I also have to admit there is a small part of me that wouldn’t mind the idea of having a ring that had history, more meaning and was made from something I had once carried around.

After watching the video, what are your thoughts?

Have a safe and enjoyable New Year,


(What is the Friday Fun Blog? It’s where we let loose and write our one and only "blog" for the week.)

{ 5 comments… read them below or add one }

Tom December 31, 2007 at 12:34 pm

I have made more rings from coins than I can count.

If you decide to make one, please do not follow the instructions in this video. It’s good entertainment at best.

Unless you are going to make them to sell at a profit, a spoon is the only tool that should be used to hammer the edges of the coin. You will note that many sites that recommend using a hammer will be followed by instructions on how to sand, polish and buff the ring.
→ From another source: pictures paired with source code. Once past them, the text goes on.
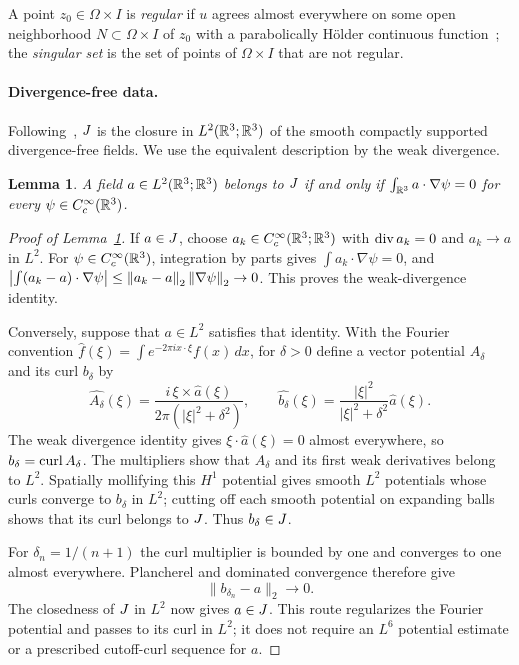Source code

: \documentclass[11pt,letterpaper]{article}
\numberwithin{equation}{section}
\theoremstyle{plain}
\newtheorem{lemma}[theorem]{Lemma}
\theoremstyle{definition}
\theoremstyle{remark}
\begin{document}
A point $z_0\in\Omega\times I$ is \emph{regular} if $u$ agrees almost
everywhere on some open neighborhood $N\subset\Omega\times I$ of $z_0$ with a
parabolically H\"older continuous function~\cite[Definition~2.2]{CKNLean}; the
\emph{singular set} is the set of points of $\Omega\times I$ that are not
regular.

\paragraph{Divergence-free data.}
Following~\cite{ESS2003}, $\J$ is the closure in $L^2(\R^3;\R^3)$ of the
smooth compactly supported divergence-free fields. We use the equivalent
description by the weak divergence.

\begin{lemma}\label{lem:J-weak-div}
A field $a\in L^2(\R^3;\R^3)$ belongs to $\J$ if and only if
$\int_{\R^3}a\cdot\nabla\psi=0$ for every $\psi\in\Cc(\R^3)$.
\end{lemma}
\begin{proof}[Proof of Lemma~\ref{lem:J-weak-div}]
If $a\in\J$, choose $a_k\in C_c^\infty(\R^3;\R^3)$ with
$\dv a_k=0$ and $a_k\to a$ in $L^2$. For $\psi\in C_c^\infty(\R^3)$,
integration by parts gives $\int a_k\cdot\nabla\psi=0$, and
$\abs{\int(a_k-a)\cdot\nabla\psi}\le
\norm{a_k-a}_2
\norm{\nabla\psi}_2\to0$. This proves the weak-divergence
identity.

Conversely, suppose that $a\in L^2$ satisfies that identity. With the
Fourier convention $\widehat f(\xi)=\int e^{-2\pi i x\cdot\xi}f(x)\,dx$,
for $\delta>0$ define a vector potential $A_\delta$ and its curl $b_\delta$
by
\begin{equation}\label{eq:J-vector-potential}
 \widehat{A_\delta}(\xi)=
   \frac{i\,\xi\times\widehat a(\xi)}{2\pi(|\xi|^2+\delta^2)},
 \qquad
 \widehat{b_\delta}(\xi)=
   \frac{|\xi|^2}{|\xi|^2+\delta^2}\widehat a(\xi).
\end{equation}
The weak divergence identity gives $\xi\cdot\widehat a(\xi)=0$ almost
everywhere, so $b_\delta=\curl A_\delta$. The multipliers show that
$A_\delta$ and its first weak derivatives belong to $L^2$. Spatially
mollifying this $H^1$ potential gives smooth $L^2$ potentials whose curls
converge to $b_\delta$ in $L^2$; cutting off each smooth potential on
expanding balls shows that its curl belongs to $\J$. Thus $b_\delta\in\J$.

For $\delta_n=1/(n+1)$ the curl multiplier is bounded by one and converges
to one almost everywhere. Plancherel and dominated convergence therefore give
\begin{equation}\label{eq:J-cutoff-convergence}
 \|b_{\delta_n}-a\|_2\longrightarrow0.
\end{equation}
The closedness of $\J$ in $L^2$ now gives $a\in\J$. This route regularizes
the Fourier potential and passes to its curl in $L^2$; it does not require an
$L^6$ potential estimate or a prescribed cutoff-curl sequence for $a$.
\end{proof}
\end{document}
This is not necessary if you use a spoon.

·Make a template of your desired ring size. If you’re lucky, you will find a washer or a coin that fits snuggly into a ring that fits you. If not, trace the inside of the ring onto a piece of thick craft paper or the back of a notebook. Cut it out. This will be used so that you know when to stop tapping.
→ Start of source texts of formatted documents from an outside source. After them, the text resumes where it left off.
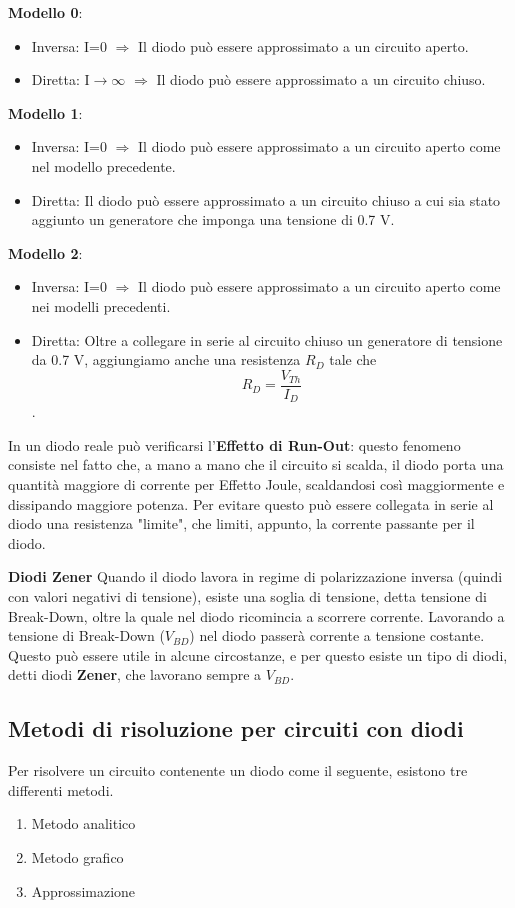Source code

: \documentclass[\main/main.tex]{subfiles}
\begin{document}
\textbf{Modello 0}:
\begin{itemize} 
  	  \item Inversa: I=0  $\Rightarrow$ Il diodo può essere approssimato a un circuito aperto.
  	  \item Diretta: I$\rightarrow\infty$  $\Rightarrow$ Il diodo può essere approssimato a un circuito chiuso.
\end{itemize}
\textbf{Modello 1}:
\begin{itemize} 
  	  \item Inversa:  I=0  $\Rightarrow$  Il diodo può essere approssimato a un circuito aperto come nel modello precedente.
  	  \item Diretta: Il diodo può essere approssimato a un circuito chiuso a cui sia stato aggiunto un generatore che imponga una tensione di 0.7 V. 
\end{itemize} 
\textbf{Modello 2}:
\begin{itemize} 
  	  \item Inversa: I=0  $\Rightarrow$ Il diodo può essere approssimato a un circuito aperto come nei modelli precedenti.
  	  \item Diretta: Oltre a collegare in serie al circuito chiuso un generatore di tensione da 0.7 V, aggiungiamo anche una resistenza $R_D$ tale che \[R_D = \frac{V_{Th}}{I_D}\]. 
\end{itemize} 

In un diodo reale può verificarsi l'\textbf{Effetto di Run-Out}: questo fenomeno consiste nel fatto che, a mano a mano che il circuito si scalda, il diodo porta una quantità maggiore di corrente per Effetto Joule, scaldandosi così maggiormente e dissipando maggiore potenza. Per evitare questo può essere collegata in serie al diodo una resistenza "limite", che limiti, appunto, la corrente passante per il diodo. 


\textbf{Diodi Zener}
Quando il diodo lavora in regime di polarizzazione inversa (quindi con valori negativi di tensione), esiste una soglia di tensione, detta tensione di Break-Down, oltre la quale nel diodo ricomincia a scorrere corrente. 
Lavorando a tensione di Break-Down ($V_{BD}$) nel diodo passerà corrente a tensione costante. Questo può essere utile in alcune circostanze, e per questo esiste un tipo di diodi, detti diodi \textbf{Zener}, che lavorano sempre a $V_{BD}$. 


\subsection{Metodi di risoluzione per circuiti con diodi}
Per risolvere un circuito contenente un diodo come il seguente, esistono tre differenti metodi.
\begin{enumerate} 
	\item Metodo analitico
	\item Metodo grafico
	\item Approssimazione
\end{enumerate}
\end{document}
·Drill the hole before you start tapping. The hole should be only big enough for a rattail (round) file. I use a chain saw sharpening file. When you drill the hole first, you will avoid marring the finished surface of the coin. Any whiteness marks from the vice grips will disappear during the tapping process.

·Using a center punch, make a mark in the center of the coin. (Hitting the punch too hard will distort the coin.) This will keep the drill bit from drifting. Drill all the way through the coin. Remove any burs with the file and/or emery cloth.
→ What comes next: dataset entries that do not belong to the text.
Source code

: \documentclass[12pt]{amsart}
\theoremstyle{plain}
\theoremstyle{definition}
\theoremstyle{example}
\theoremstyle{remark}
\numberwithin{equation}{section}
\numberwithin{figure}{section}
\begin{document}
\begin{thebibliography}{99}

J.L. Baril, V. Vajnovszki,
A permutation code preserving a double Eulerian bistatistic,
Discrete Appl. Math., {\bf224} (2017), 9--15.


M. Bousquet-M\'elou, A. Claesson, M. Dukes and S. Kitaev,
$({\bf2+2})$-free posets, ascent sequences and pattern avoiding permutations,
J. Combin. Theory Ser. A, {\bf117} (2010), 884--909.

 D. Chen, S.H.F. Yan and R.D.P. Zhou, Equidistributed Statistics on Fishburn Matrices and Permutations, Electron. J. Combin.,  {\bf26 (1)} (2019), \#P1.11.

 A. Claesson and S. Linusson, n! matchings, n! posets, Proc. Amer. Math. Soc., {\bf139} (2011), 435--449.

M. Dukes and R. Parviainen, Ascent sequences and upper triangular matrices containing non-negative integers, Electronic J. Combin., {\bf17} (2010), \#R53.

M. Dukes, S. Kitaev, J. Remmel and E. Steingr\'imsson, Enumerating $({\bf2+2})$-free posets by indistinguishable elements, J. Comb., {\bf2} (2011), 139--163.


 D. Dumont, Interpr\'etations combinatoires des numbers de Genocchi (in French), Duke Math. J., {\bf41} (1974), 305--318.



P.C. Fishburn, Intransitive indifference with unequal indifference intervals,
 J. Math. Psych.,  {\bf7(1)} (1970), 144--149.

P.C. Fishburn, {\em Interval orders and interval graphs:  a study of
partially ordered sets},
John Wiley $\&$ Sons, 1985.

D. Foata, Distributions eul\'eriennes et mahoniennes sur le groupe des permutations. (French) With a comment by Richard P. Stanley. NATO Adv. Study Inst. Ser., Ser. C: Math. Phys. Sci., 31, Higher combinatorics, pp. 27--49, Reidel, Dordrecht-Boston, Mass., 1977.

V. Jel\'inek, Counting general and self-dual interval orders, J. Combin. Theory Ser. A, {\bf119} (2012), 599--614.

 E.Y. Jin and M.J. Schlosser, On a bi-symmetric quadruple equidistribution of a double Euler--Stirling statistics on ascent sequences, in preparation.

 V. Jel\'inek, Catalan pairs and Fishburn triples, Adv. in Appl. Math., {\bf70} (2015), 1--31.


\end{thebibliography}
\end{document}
·Hold the ring in you hand while tapping. Do not place it on a hard surface.

·You will note in the video how the spoon was held to show it doesn’t work. Hold the spoon at the very end of the handle. Strike the edge of the coin with the “sweet spot” of the spoon (the area the spoon rests on when set at the dinner table). I also use this technique to crack ice for drinks. It’s much safer than an ice pick.

·Do not use glancing blows to hit the edge of the coin. Hit it in the center and try to avoid hitting the edge of the coin. You do not want the edges turned down. Every time you strike the coin, rotate it. It is random, so occasionally check for roundness and tap as required to maintain roundness.

·When your template fits snuggly into the coin, stop tapping. Use the file to remove the excess metal, leaving a very little that will be removed with a piece of emery paper wrapped around the file. (Note: Always keep the file and emery paper perpendicular to the inside of the ring.) If the ring is too snug and there is no more metal to remove without removing the lettering. Place the ring on a smooth metal rod and use the same “tap and turn” technique. This will “stretch” the ring.

Making a ring is not a weekend project. It depends on how much free time you have to tap. Take your time and be patient. They are very rewarding when complete.

Just a side note: I had an admin that was getting married. I knew they were not well off and suggested coin rings for each. After I showed them an example, the enthusiastically began making each other’s rings. He made her ring using a coin from his birth year. She made his ring with a coin from her birth year. They proudly showed me the rings when they were complete. You couldn’t tell they didn’t come from store bought rings. The sentimental value could not be bought.

ilikecats June 11, 2008 at 1:34 pm

I found a website that has different type of rings. I bought a few and you dont have to pay the price on the screen, it seems you can make offers. Here is the site

Paul December 18, 2008 at 4:40 pm

I’ve made about thirty rings in the last month using a hammer, anvil, dremel tool, and hobby sandpaper. I’ve made them in the past using a spoon but it really does take a long time. I find that the time spent sanding and polishing is well worth the time saved by using a hammer instead of a spoon. Also, if one of my rings was as warped as that junk he made in the video, i’d throw it away.

Ringsbyruss March 16, 2009 at 9:19 pm

I have made lots of these and started making them as a side job/ hobby.